Work instruction.
The full set of lines below has to be written out again exactly.

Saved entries

※

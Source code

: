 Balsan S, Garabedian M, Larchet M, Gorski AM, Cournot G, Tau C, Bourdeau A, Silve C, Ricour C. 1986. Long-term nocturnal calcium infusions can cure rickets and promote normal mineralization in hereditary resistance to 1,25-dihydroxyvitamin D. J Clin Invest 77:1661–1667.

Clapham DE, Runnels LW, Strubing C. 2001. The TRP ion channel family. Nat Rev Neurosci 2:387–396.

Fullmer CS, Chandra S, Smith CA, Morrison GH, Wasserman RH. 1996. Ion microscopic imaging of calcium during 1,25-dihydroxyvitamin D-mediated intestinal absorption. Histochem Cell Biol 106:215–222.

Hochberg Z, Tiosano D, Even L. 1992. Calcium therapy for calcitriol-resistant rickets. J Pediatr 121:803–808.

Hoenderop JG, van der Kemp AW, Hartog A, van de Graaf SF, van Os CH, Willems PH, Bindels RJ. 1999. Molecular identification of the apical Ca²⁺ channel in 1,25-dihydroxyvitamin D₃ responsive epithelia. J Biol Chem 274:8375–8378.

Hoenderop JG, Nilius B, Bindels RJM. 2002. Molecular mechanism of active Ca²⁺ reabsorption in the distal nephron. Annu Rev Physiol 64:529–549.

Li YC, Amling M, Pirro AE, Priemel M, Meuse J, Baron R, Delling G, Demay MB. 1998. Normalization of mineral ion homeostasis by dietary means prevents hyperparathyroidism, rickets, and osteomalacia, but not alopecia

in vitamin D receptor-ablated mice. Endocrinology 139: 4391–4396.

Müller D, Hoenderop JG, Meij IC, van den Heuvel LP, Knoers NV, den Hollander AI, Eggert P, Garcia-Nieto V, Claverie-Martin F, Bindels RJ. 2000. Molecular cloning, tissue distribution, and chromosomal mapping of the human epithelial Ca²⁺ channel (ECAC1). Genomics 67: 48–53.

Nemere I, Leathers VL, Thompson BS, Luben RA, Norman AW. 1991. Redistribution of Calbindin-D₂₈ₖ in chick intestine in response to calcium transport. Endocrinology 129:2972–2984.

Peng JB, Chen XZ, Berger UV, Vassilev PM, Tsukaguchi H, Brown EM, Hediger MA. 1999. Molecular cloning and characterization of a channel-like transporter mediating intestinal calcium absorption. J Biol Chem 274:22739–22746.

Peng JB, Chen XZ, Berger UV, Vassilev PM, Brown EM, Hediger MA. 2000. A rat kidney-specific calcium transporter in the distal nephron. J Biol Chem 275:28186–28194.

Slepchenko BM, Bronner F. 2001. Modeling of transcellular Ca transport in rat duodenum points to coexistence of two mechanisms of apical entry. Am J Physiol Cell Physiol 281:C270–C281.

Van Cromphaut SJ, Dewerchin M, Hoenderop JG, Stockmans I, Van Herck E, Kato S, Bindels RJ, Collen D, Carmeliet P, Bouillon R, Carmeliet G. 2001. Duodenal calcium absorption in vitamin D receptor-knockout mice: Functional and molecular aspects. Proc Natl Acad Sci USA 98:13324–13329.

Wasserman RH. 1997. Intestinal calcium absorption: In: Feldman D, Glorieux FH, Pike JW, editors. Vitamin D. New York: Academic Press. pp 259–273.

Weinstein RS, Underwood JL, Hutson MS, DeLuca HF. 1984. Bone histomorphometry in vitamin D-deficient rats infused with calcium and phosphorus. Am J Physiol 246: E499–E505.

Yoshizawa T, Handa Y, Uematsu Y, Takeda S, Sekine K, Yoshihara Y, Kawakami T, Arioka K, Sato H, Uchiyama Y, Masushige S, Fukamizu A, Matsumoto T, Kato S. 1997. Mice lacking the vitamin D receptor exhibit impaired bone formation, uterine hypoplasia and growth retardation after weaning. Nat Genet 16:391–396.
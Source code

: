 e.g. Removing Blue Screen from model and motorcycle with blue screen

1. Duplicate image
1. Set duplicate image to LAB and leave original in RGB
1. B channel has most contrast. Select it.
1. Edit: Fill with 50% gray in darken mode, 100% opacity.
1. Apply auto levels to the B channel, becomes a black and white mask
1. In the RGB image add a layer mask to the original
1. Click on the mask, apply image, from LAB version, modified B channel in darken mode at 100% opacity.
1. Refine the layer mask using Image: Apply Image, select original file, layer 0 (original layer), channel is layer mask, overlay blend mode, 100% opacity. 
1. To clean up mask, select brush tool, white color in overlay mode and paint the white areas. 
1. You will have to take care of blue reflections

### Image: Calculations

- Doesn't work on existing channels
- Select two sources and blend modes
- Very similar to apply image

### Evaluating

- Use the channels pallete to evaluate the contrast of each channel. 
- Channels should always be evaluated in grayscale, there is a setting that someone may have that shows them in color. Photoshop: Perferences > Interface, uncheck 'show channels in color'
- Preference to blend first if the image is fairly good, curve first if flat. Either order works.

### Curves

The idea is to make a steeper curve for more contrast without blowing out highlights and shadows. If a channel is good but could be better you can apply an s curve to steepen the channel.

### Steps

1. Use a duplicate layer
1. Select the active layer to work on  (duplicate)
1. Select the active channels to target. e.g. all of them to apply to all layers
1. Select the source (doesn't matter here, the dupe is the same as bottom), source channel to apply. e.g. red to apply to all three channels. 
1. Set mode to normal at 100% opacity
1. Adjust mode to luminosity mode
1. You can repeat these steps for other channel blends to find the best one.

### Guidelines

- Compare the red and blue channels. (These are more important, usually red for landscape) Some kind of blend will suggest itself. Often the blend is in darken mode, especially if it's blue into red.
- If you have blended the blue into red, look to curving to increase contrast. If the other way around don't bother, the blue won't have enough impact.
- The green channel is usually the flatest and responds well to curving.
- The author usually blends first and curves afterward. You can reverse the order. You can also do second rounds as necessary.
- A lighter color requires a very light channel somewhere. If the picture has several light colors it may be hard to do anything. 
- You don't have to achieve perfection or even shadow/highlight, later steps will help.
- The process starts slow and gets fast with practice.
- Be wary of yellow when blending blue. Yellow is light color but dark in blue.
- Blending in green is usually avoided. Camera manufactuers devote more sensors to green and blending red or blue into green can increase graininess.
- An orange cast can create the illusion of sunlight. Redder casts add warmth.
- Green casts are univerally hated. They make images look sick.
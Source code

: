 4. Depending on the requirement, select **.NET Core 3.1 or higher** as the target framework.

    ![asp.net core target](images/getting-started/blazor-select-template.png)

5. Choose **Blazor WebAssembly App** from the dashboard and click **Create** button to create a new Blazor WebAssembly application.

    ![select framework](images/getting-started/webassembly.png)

※

Answer section.
Source code

: Balsan S, Garabedian M, Larchet M, Gorski AM, Cournot G, Tau C, Bourdeau A, Silve C, Ricour C. 1986. Long-term nocturnal calcium infusions can cure rickets and promote normal mineralization in hereditary resistance to 1,25-dihydroxyvitamin D. J Clin Invest 77:1661–1667.

Clapham DE, Runnels LW, Strubing C. 2001. The TRP ion channel family. Nat Rev Neurosci 2:387–396.

Fullmer CS, Chandra S, Smith CA, Morrison GH, Wasserman RH. 1996. Ion microscopic imaging of calcium during 1,25-dihydroxyvitamin D-mediated intestinal absorption. Histochem Cell Biol 106:215–222.

Hochberg Z, Tiosano D, Even L. 1992. Calcium therapy for calcitriol-resistant rickets. J Pediatr 121:803–808.

Hoenderop JG, van der Kemp AW, Hartog A, van de Graaf SF, van Os CH, Willems PH, Bindels RJ. 1999. Molecular identification of the apical Ca²⁺ channel in 1,25-dihydroxyvitamin D₃ responsive epithelia. J Biol Chem 274:8375–8378.

Hoenderop JG, Nilius B, Bindels RJM. 2002. Molecular mechanism of active Ca²⁺ reabsorption in the distal nephron. Annu Rev Physiol 64:529–549.

Li YC, Amling M, Pirro AE, Priemel M, Meuse J, Baron R, Delling G, Demay MB. 1998. Normalization of mineral ion homeostasis by dietary means prevents hyperparathyroidism, rickets, and osteomalacia, but not alopecia

in vitamin D receptor-ablated mice. Endocrinology 139: 4391–4396.

Müller D, Hoenderop JG, Meij IC, van den Heuvel LP, Knoers NV, den Hollander AI, Eggert P, Garcia-Nieto V, Claverie-Martin F, Bindels RJ. 2000. Molecular cloning, tissue distribution, and chromosomal mapping of the human epithelial Ca²⁺ channel (ECAC1). Genomics 67: 48–53.

Nemere I, Leathers VL, Thompson BS, Luben RA, Norman AW. 1991. Redistribution of Calbindin-D₂₈ₖ in chick intestine in response to calcium transport. Endocrinology 129:2972–2984.

Peng JB, Chen XZ, Berger UV, Vassilev PM, Tsukaguchi H, Brown EM, Hediger MA. 1999. Molecular cloning and characterization of a channel-like transporter mediating intestinal calcium absorption. J Biol Chem 274:22739–22746.

Peng JB, Chen XZ, Berger UV, Vassilev PM, Brown EM, Hediger MA. 2000. A rat kidney-specific calcium transporter in the distal nephron. J Biol Chem 275:28186–28194.

Slepchenko BM, Bronner F. 2001. Modeling of transcellular Ca transport in rat duodenum points to coexistence of two mechanisms of apical entry. Am J Physiol Cell Physiol 281:C270–C281.

Van Cromphaut SJ, Dewerchin M, Hoenderop JG, Stockmans I, Van Herck E, Kato S, Bindels RJ, Collen D, Carmeliet P, Bouillon R, Carmeliet G. 2001. Duodenal calcium absorption in vitamin D receptor-knockout mice: Functional and molecular aspects. Proc Natl Acad Sci USA 98:13324–13329.

Wasserman RH. 1997. Intestinal calcium absorption: In: Feldman D, Glorieux FH, Pike JW, editors. Vitamin D. New York: Academic Press. pp 259–273.

Weinstein RS, Underwood JL, Hutson MS, DeLuca HF. 1984. Bone histomorphometry in vitamin D-deficient rats infused with calcium and phosphorus. Am J Physiol 246: E499–E505.

Yoshizawa T, Handa Y, Uematsu Y, Takeda S, Sekine K, Yoshihara Y, Kawakami T, Arioka K, Sato H, Uchiyama Y, Masushige S, Fukamizu A, Matsumoto T, Kato S. 1997. Mice lacking the vitamin D receptor exhibit impaired bone formation, uterine hypoplasia and growth retardation after weaning. Nat Genet 16:391–396.
Source code

: e.g. Removing Blue Screen from model and motorcycle with blue screen

1. Duplicate image
1. Set duplicate image to LAB and leave original in RGB
1. B channel has most contrast. Select it.
1. Edit: Fill with 50% gray in darken mode, 100% opacity.
1. Apply auto levels to the B channel, becomes a black and white mask
1. In the RGB image add a layer mask to the original
1. Click on the mask, apply image, from LAB version, modified B channel in darken mode at 100% opacity.
1. Refine the layer mask using Image: Apply Image, select original file, layer 0 (original layer), channel is layer mask, overlay blend mode, 100% opacity. 
1. To clean up mask, select brush tool, white color in overlay mode and paint the white areas. 
1. You will have to take care of blue reflections

### Image: Calculations

- Doesn't work on existing channels
- Select two sources and blend modes
- Very similar to apply image

### Evaluating

- Use the channels pallete to evaluate the contrast of each channel. 
- Channels should always be evaluated in grayscale, there is a setting that someone may have that shows them in color. Photoshop: Perferences > Interface, uncheck 'show channels in color'
- Preference to blend first if the image is fairly good, curve first if flat. Either order works.

### Curves

The idea is to make a steeper curve for more contrast without blowing out highlights and shadows. If a channel is good but could be better you can apply an s curve to steepen the channel.

### Steps

1. Use a duplicate layer
1. Select the active layer to work on  (duplicate)
1. Select the active channels to target. e.g. all of them to apply to all layers
1. Select the source (doesn't matter here, the dupe is the same as bottom), source channel to apply. e.g. red to apply to all three channels. 
1. Set mode to normal at 100% opacity
1. Adjust mode to luminosity mode
1. You can repeat these steps for other channel blends to find the best one.

### Guidelines

- Compare the red and blue channels. (These are more important, usually red for landscape) Some kind of blend will suggest itself. Often the blend is in darken mode, especially if it's blue into red.
- If you have blended the blue into red, look to curving to increase contrast. If the other way around don't bother, the blue won't have enough impact.
- The green channel is usually the flatest and responds well to curving.
- The author usually blends first and curves afterward. You can reverse the order. You can also do second rounds as necessary.
- A lighter color requires a very light channel somewhere. If the picture has several light colors it may be hard to do anything. 
- You don't have to achieve perfection or even shadow/highlight, later steps will help.
- The process starts slow and gets fast with practice.
- Be wary of yellow when blending blue. Yellow is light color but dark in blue.
- Blending in green is usually avoided. Camera manufactuers devote more sensors to green and blending red or blue into green can increase graininess.
- An orange cast can create the illusion of sunlight. Redder casts add warmth.
- Green casts are univerally hated. They make images look sick.
Source code

: 4. Depending on the requirement, select **.NET Core 3.1 or higher** as the target framework.

    ![asp.net core target](images/getting-started/blazor-select-template.png)

5. Choose **Blazor WebAssembly App** from the dashboard and click **Create** button to create a new Blazor WebAssembly application.

    ![select framework](images/getting-started/webassembly.png)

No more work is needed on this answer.